# Your assignment
Look through the material below. Copy each line that contains the string "Euler".

# Records for the task
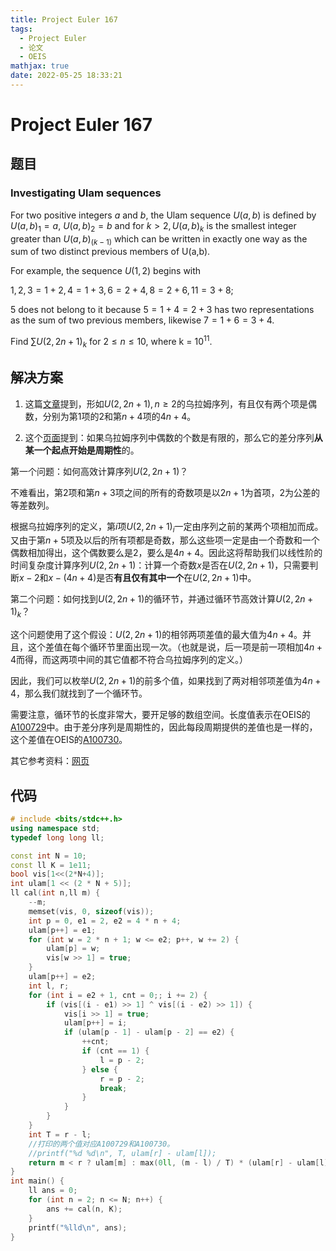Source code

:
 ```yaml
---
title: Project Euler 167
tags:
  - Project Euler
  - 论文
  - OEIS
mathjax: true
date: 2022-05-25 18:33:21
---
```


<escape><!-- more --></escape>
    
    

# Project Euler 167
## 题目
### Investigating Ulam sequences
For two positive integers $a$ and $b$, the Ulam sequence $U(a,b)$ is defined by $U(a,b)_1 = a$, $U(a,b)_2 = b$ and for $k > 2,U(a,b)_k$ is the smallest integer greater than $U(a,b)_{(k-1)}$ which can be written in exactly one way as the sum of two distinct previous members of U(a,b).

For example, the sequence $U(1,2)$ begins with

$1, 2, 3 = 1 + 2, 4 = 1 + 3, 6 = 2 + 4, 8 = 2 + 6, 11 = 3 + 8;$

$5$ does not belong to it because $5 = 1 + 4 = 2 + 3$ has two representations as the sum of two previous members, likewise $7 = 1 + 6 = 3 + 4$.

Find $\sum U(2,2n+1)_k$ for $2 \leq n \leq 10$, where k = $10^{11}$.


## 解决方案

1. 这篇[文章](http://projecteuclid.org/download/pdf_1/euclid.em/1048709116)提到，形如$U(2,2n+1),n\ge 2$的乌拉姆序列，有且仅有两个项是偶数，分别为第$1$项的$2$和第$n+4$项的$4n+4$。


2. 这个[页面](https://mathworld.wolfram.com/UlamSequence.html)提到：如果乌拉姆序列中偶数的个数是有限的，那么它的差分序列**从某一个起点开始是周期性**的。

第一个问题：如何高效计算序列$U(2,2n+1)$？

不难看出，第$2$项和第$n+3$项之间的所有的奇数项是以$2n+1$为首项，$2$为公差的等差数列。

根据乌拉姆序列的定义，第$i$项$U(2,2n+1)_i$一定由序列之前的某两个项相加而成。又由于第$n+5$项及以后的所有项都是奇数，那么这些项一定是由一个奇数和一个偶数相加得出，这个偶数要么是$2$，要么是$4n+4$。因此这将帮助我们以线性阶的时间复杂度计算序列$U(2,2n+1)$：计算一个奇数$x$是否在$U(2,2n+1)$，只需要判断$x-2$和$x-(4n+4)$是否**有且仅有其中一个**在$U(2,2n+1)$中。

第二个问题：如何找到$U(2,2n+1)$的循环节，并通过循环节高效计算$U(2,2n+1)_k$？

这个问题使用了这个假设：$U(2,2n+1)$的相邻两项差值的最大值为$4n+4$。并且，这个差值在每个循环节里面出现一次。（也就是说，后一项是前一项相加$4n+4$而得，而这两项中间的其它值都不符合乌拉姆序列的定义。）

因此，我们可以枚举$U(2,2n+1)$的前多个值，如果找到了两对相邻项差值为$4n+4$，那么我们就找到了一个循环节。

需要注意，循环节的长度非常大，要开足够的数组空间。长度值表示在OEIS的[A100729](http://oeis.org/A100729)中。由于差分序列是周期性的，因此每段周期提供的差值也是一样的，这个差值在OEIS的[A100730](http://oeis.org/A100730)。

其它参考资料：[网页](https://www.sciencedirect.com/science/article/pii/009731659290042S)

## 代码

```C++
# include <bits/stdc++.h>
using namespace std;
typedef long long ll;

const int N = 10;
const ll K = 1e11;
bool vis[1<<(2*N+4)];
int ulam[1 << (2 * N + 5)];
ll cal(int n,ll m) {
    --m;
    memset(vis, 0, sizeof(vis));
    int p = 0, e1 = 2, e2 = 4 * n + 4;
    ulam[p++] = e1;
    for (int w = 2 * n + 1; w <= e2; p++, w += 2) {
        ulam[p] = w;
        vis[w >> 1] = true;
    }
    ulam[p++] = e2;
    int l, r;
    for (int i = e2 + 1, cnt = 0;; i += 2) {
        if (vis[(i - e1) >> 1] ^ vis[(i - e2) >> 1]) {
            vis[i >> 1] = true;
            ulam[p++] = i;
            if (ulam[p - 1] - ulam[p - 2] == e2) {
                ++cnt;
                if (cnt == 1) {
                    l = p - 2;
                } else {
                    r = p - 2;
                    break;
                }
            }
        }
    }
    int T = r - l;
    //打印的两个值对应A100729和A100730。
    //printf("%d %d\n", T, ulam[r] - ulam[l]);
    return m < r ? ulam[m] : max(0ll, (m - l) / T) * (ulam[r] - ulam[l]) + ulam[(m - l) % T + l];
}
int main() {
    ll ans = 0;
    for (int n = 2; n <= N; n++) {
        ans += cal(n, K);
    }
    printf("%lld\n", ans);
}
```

# Output for this exercise
title: Project Euler 167
  - Project Euler
# Project Euler 167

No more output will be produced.